Source texts of formatted documents:

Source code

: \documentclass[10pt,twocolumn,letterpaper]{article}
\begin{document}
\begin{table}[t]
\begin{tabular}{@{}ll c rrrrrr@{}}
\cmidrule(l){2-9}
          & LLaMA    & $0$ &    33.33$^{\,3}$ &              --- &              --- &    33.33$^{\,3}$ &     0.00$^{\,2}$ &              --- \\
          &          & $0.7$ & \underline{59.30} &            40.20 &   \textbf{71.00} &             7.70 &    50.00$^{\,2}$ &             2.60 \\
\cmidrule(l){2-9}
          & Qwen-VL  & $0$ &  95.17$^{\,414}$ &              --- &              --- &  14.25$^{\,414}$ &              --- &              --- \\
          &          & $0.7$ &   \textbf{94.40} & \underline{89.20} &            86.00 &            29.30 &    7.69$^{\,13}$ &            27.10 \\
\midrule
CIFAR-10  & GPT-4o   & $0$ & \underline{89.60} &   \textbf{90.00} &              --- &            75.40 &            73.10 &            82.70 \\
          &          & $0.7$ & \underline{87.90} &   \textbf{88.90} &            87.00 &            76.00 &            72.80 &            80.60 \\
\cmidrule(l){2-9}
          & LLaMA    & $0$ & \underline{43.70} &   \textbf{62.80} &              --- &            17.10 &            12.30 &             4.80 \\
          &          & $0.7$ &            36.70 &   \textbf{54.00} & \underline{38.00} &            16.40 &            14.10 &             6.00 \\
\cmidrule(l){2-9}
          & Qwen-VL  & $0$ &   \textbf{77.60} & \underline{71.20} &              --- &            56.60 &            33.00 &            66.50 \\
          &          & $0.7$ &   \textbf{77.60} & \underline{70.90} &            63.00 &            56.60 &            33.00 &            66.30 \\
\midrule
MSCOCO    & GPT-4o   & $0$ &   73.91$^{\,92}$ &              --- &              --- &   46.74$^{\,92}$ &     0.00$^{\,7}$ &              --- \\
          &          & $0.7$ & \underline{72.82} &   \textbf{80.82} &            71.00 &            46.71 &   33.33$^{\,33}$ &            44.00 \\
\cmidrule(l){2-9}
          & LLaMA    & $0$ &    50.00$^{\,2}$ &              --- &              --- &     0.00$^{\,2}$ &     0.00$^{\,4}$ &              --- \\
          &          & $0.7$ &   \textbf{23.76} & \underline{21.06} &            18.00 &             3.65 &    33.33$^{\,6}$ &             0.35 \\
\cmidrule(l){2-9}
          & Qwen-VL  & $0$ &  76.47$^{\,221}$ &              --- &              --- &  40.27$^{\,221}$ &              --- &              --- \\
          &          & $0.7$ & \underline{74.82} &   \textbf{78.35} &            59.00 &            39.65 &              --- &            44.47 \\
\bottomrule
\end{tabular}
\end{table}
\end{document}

TASK DIRECTIONS: Report each line in the data that holds the word "begin".

WRITTEN SOLUTION:
\begin{document}
\begin{table}[t]
\begin{tabular}{@{}ll c rrrrrr@{}}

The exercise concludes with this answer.